6月号
美が宿る建築に 彩られた夙川|連載 神様に愛された地、夙川 ⑤
大阪平野が六甲山系の山の端に出会う夙川から苦楽園・甲陽園にかけての山手は、西宮市の中でもひときわ風格のある邸宅街として羨望を集めている。開発の起源と建築から、街の魅力に迫ってみよう。
出発点はリゾート
そもそもこのあたりはかつて、緑生い茂る山里で、開発が進んだのは近代になってから。当初はその景色の良さと清らかな水や空気から、都市近郊の行楽地として拓けた。
明治41年(1907)、大阪・北浜の砂糖商人、香野蔵治が、櫨山慶次郎とともに現在の阪急夙川駅周辺の丘陵部に遊園地を開いた。両名の名の一字を採り「香櫨園」と命名された西宮初の沿線型開発地は、面積約10万坪で遊園地として関西最大の規模を誇った。大正2年(1913)に閉鎖された後にその敷地の大半は英国系商社、さらに大神中央土地へと受け継がれ、大正9年(1920)に阪急夙川駅が開設されたことも契機となって高級住宅地として注目を集め、なだらかな地形や松林を生かした土地に、富裕層や外国企業の幹部がここへ居を構えた。
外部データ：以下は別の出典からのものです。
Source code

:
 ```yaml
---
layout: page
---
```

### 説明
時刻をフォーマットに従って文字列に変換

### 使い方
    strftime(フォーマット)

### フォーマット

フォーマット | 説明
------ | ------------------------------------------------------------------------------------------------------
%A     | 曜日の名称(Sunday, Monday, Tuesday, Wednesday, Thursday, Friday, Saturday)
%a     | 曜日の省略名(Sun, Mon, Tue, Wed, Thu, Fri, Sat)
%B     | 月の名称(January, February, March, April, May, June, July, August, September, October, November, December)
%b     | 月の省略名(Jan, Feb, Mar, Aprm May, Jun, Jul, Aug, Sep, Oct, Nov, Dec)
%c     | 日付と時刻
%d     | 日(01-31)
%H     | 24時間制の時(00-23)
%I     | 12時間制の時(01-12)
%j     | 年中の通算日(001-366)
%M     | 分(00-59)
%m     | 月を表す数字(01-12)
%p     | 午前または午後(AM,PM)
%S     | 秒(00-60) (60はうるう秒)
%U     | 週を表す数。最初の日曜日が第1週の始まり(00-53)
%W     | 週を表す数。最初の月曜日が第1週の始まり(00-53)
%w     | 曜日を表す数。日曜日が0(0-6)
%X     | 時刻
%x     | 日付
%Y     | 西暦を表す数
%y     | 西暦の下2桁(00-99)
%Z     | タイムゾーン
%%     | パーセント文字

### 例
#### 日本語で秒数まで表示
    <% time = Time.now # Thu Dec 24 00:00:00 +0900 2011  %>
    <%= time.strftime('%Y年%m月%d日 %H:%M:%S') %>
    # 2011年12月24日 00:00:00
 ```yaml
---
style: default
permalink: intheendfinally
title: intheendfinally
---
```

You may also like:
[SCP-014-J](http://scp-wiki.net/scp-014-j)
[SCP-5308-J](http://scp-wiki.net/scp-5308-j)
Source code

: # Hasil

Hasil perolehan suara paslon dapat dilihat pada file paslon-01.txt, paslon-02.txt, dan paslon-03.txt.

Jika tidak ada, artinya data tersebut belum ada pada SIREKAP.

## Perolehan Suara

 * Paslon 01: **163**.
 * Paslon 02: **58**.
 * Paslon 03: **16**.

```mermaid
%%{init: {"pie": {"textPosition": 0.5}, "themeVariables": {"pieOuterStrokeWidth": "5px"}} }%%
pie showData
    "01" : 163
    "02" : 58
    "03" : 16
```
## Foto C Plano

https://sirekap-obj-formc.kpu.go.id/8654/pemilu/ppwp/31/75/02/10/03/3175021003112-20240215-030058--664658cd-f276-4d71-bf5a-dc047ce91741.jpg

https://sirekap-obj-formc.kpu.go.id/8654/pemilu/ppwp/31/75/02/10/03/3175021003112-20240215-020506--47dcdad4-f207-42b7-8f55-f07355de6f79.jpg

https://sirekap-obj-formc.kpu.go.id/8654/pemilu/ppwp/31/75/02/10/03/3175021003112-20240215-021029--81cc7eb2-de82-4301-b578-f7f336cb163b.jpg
苦楽園では明治39年(1906)頃に温泉が発見されたものの、当初は交通不便で経営がうまくいかなかった。しかし、大阪の実業家、中村伊三郎が明治43年(1910)、神戸から大阪へ戻る途中に車中の外国人が「この付近の景色は美しい。山の上に家を建てら良い眺めであろう」と話しているのを聞き、私財を投じて別荘地として開発。大正2年(1913)の調査で新たな泉源が発見され、その翌年に山開きをおこなった。大正8年(1919)には個人経営から西宮土地の経営となり、温泉や旅館の運営に資本が投下され保養地として賑わう。阪神沿線の夫人令嬢が集う社交場としての役割も担い、谷崎潤一郎や与謝野晶子など文人墨客も訪ねた。しかし、昭和13年(1938)の阪神大水害で泉源が枯渇、以降は郊外住宅地として歩んでいくこととなり、湯川秀樹や山口誓子など一流の人物がここに居を構えた。
甲陽園は大正7年(1918)に設立された甲陽土地により、住宅地とともに行楽地としても開発され、「東洋一の大公園」のキャッチフレーズのもと遊園地、劇場、旅館などのほか映画の撮影所まで設けられ、施設は多岐にわたっていた。
名建築は魅力ある土地から
リゾートとしてのポテンシャルをもつような素晴らしい宅地を手にしたら、それに見合った邸宅を構えたいと思うのは自然の人情。ゆえに西宮の山手は、美の宿る建築が彩ったのかもしれない。
夙川には旧居留地38番館や大丸心斎橋店で知られるウィリアム・メレル・ヴォーリズの建築が多く建てられた。ヴォーリズは岡田山の神戸女学院、甲東園の関西学院など西宮と縁が深い。大正11年(1922)築のアメリカンボードミッション住宅はコロニアルスタイルを踏襲し、煙突の赤煉瓦が目を惹いたという。ナショナルシティバンクの社宅は支店長宅・副支店長、経理課、単身者用の4棟が、テニスコートを中心に配されていた。ほかにも阿部市太郎邸などがあったが現在は姿を消している。
ヴォーリズといえばスパニッシュミッションスタイルを得意としたが、関西建築界の父と評される武田吾一もまたスパニッシュと日本は相性が良いと考えた一人だ。その教え子の岡田孝男の建築がいまも夙川に残っている。旧山本家住宅は昭和13年(1938)築。上質の材をふんだんに使用し贅を凝らしている。岡田孝男は茶室研究でも知られ、その粋もまた意匠に生かされている。
その向かいに建つのは近代建築の巨匠、ル・コルビュジエの弟子である吉阪隆正の作品、浦太郎邸。スクエアを巧みに組み合わせたピロティー式で、機能性やカラーに師のエスプリが滲んでいる。縦横交互に積み上げた煉瓦が醸す個性的な外観デザインは、最近隣に建てられた保育園に受け継がれている。
甲陽園では目神山一帯に石井修の作品群が建つ。その数は自邸も含め約20軒。自然との一体を目指した住宅は、森に潜むように息づいている。
ニテコ池の畔には、300年後に日本建築の参考になるようにと、松下幸之助が当時の建築の粋を集結して昭和12年(1937)から3年がかりで建てた光雲荘があったが、これは現在枚方市へ移築されている。
行楽を楽しみたくなるような明媚の地の魅力は、生活の場所になっても色あせなかった。その環境と文化の肥沃な土壌は名建築を揺籃し、そして永遠にその価値を受け継いでいくだろう。